(Plain-text document sources)

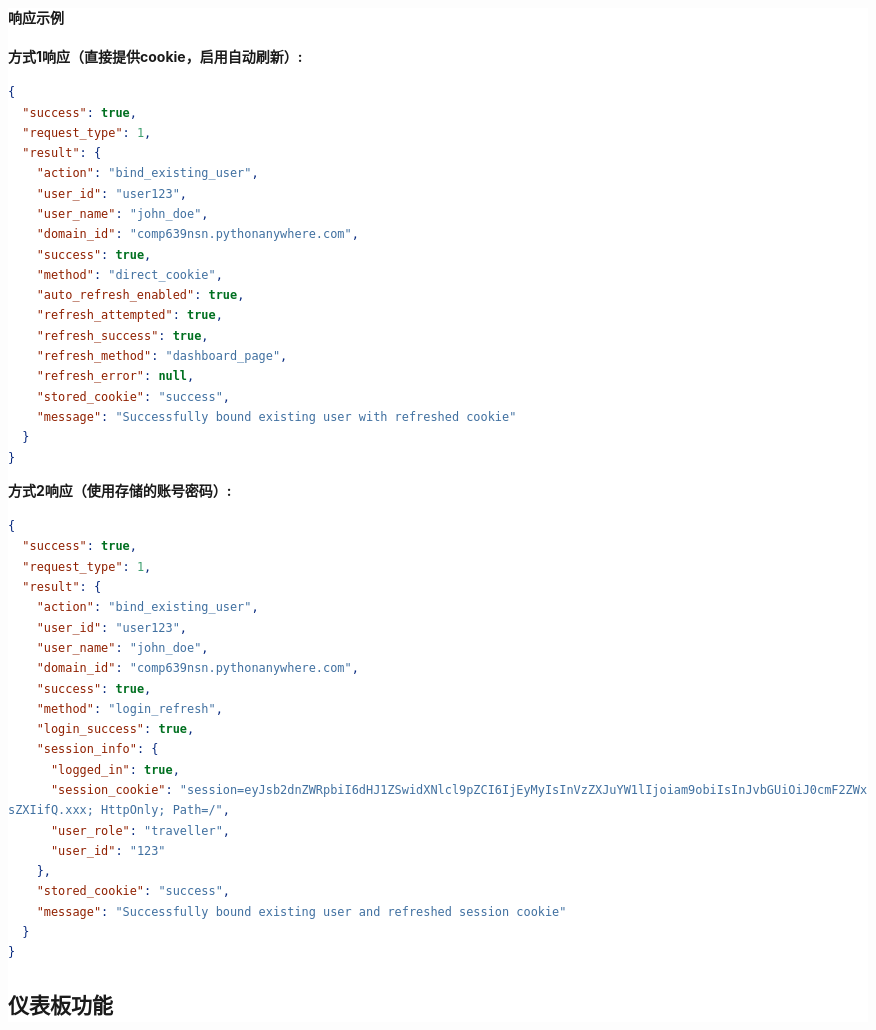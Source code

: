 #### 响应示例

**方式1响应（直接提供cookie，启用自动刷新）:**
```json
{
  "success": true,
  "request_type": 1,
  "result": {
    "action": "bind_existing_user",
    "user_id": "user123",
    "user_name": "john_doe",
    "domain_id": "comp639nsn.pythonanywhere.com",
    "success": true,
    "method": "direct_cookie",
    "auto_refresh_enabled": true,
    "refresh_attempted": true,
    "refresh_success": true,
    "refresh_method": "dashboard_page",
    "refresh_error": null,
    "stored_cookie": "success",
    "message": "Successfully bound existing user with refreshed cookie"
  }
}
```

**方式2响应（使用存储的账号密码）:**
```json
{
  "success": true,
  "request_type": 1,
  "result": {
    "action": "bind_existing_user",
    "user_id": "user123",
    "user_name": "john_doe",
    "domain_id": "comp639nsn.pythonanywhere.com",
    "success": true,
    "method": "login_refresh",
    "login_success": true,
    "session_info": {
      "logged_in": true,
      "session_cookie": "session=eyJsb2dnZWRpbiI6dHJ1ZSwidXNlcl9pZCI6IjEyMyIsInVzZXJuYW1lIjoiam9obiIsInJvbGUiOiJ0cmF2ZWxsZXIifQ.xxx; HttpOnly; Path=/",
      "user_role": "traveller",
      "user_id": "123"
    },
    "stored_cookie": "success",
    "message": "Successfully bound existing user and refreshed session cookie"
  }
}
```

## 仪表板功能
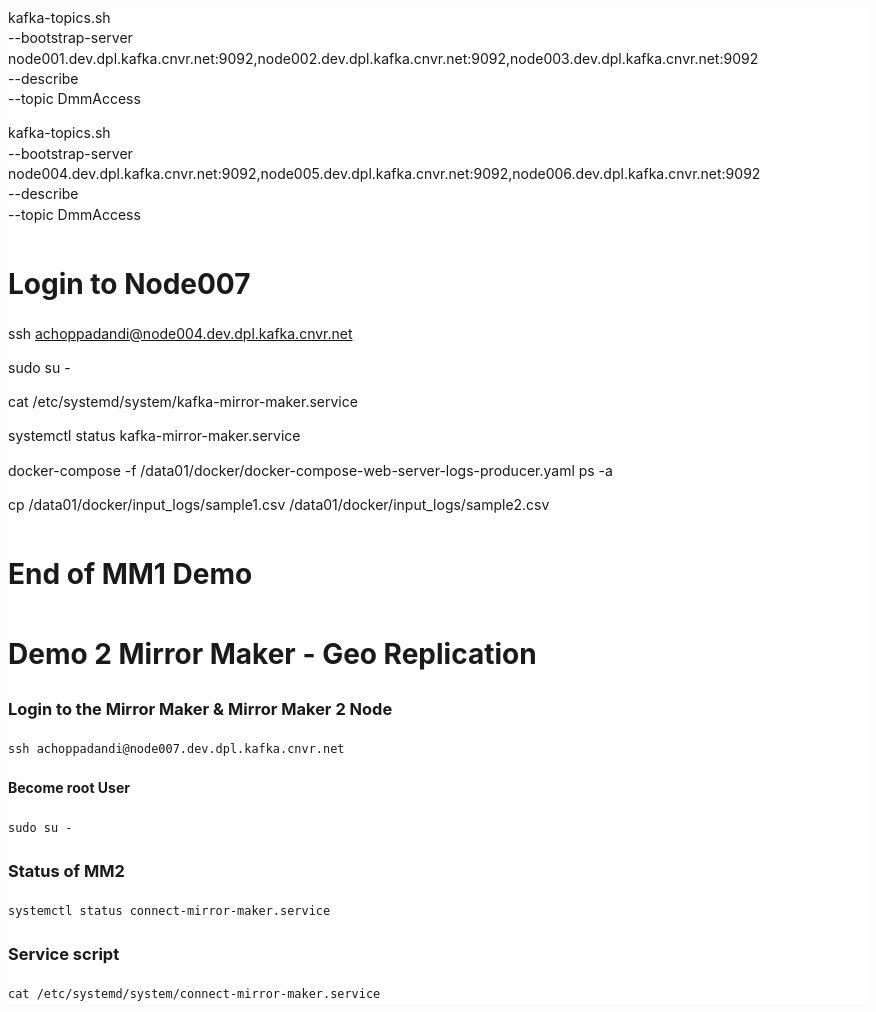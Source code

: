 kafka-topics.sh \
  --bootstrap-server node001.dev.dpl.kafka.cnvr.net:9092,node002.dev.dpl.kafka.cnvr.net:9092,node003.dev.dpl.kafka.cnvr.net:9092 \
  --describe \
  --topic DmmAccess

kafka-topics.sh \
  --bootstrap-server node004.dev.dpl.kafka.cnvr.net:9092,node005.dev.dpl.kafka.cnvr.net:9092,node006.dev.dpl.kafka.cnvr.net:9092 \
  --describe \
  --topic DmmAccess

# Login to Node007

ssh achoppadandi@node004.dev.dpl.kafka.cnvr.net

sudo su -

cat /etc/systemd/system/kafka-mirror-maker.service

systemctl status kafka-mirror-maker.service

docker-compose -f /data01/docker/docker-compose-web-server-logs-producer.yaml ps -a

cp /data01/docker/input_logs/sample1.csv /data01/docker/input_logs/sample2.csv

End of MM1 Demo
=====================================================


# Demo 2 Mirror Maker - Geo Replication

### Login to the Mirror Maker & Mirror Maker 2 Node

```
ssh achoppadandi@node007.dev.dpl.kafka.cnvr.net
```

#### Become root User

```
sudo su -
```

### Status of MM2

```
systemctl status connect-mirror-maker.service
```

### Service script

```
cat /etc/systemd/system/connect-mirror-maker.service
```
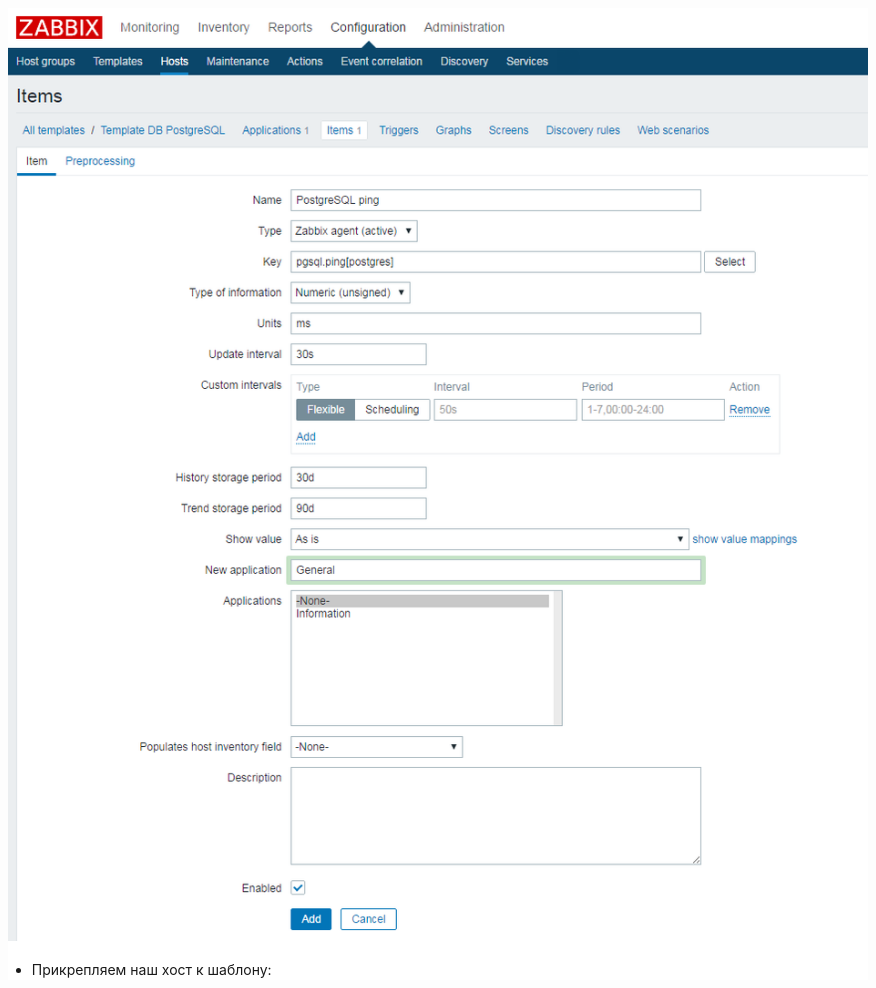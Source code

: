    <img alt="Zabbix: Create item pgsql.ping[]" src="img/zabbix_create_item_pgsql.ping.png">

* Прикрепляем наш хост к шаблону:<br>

==

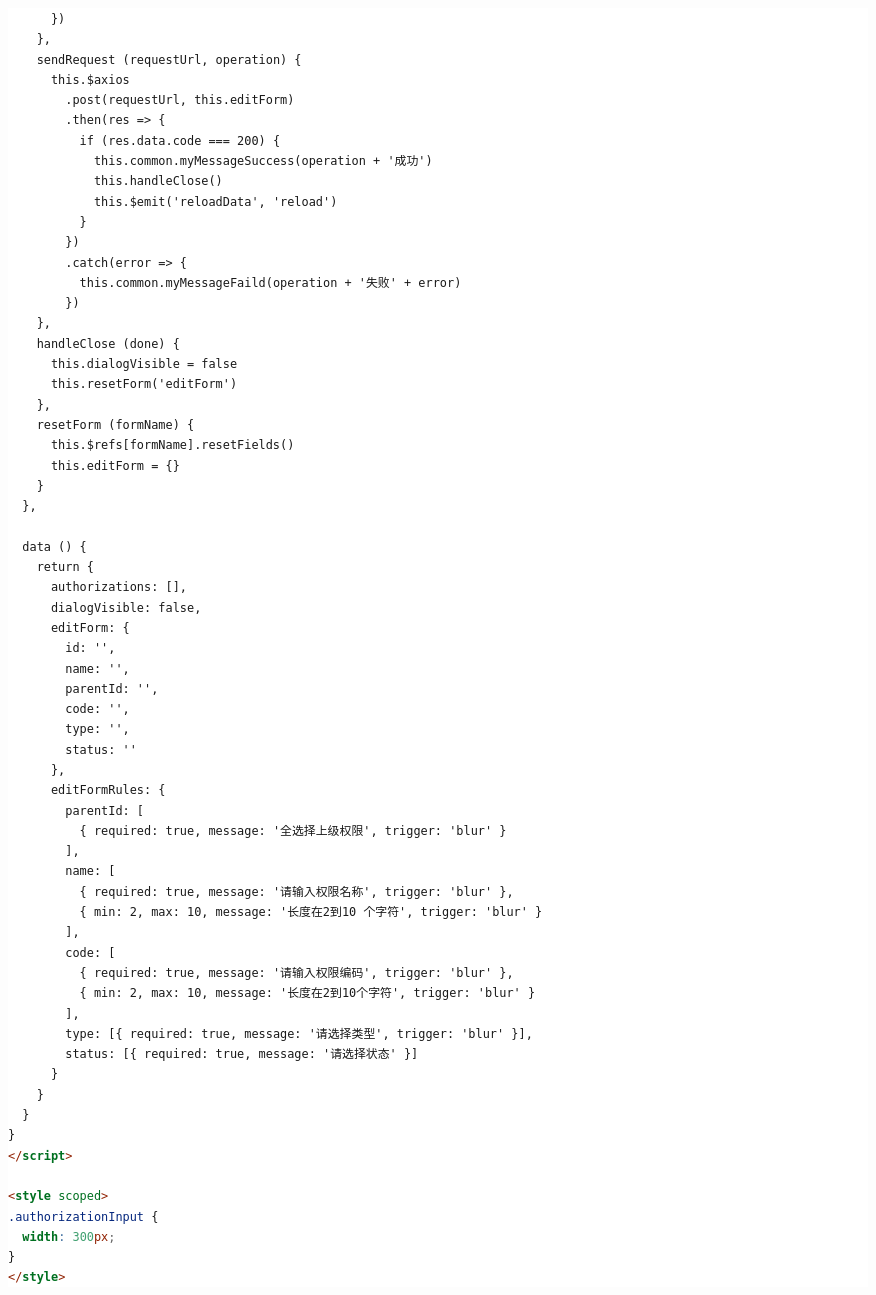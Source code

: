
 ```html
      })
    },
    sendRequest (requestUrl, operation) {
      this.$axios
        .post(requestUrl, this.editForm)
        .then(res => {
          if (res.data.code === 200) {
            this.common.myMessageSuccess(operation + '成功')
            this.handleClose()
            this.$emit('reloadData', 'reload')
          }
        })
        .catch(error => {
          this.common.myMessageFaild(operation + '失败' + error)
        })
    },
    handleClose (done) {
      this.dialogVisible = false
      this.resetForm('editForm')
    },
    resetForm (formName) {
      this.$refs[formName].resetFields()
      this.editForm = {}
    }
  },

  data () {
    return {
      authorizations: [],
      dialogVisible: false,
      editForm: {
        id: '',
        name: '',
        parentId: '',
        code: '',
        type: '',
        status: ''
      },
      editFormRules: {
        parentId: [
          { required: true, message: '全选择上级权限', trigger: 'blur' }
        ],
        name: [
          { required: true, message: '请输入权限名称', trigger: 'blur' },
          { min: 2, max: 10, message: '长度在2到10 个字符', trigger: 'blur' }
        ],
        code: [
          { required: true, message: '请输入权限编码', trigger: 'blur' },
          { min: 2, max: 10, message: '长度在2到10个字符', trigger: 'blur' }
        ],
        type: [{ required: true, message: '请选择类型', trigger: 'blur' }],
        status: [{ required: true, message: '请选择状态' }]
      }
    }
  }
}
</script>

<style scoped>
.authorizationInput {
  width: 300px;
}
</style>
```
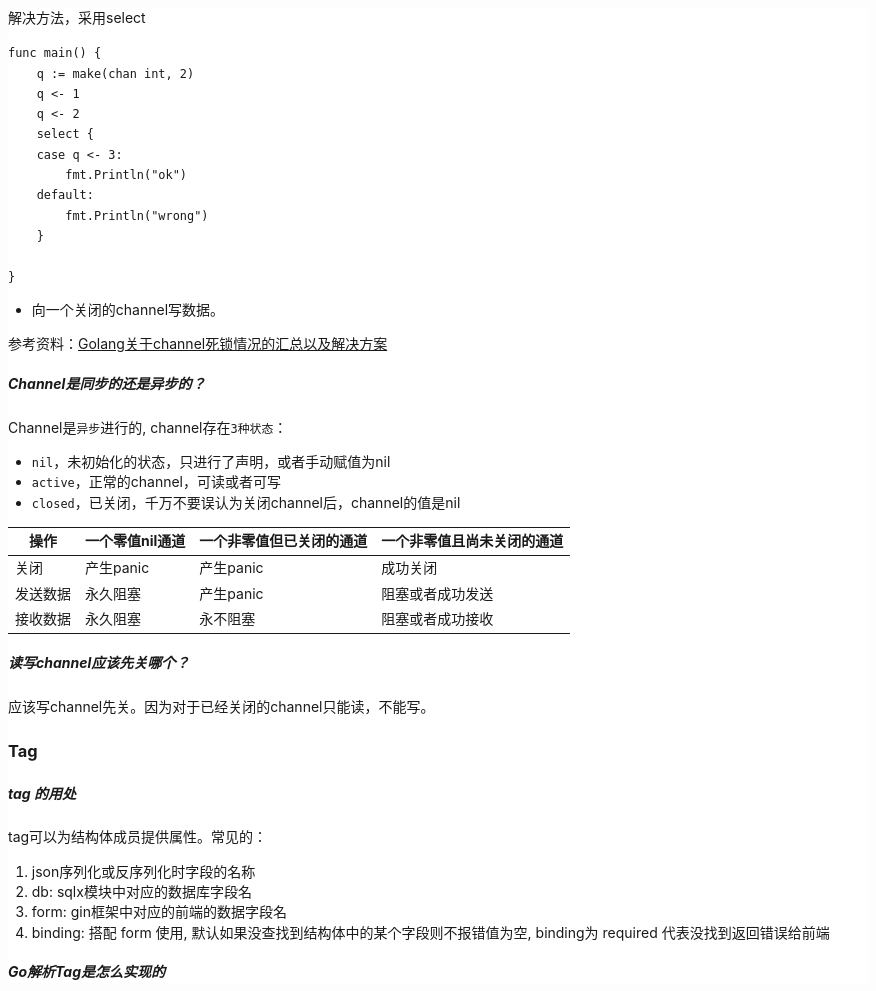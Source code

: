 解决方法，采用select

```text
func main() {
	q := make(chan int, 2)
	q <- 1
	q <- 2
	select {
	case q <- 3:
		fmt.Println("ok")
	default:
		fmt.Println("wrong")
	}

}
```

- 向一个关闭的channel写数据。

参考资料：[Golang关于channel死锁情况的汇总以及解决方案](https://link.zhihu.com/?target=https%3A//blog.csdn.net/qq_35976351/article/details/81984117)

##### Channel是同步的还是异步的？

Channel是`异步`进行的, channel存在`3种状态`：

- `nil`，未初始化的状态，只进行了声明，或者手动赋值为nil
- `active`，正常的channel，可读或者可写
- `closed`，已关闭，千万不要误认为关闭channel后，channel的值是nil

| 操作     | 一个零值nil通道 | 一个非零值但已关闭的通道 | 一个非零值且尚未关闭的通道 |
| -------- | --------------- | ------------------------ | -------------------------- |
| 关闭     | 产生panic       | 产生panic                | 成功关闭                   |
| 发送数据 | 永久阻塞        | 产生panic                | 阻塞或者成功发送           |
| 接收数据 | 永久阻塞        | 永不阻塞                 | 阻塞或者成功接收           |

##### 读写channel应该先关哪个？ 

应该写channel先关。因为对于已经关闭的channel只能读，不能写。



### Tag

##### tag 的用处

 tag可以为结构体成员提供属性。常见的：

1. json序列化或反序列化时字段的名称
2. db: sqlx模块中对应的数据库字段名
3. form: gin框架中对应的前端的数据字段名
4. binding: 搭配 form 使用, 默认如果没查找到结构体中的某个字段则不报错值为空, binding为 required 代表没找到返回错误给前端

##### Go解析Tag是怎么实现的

> _Activity_
Find out how many lines in the data above hold the word "systemd". Write only the number.

> _Expected answer_
2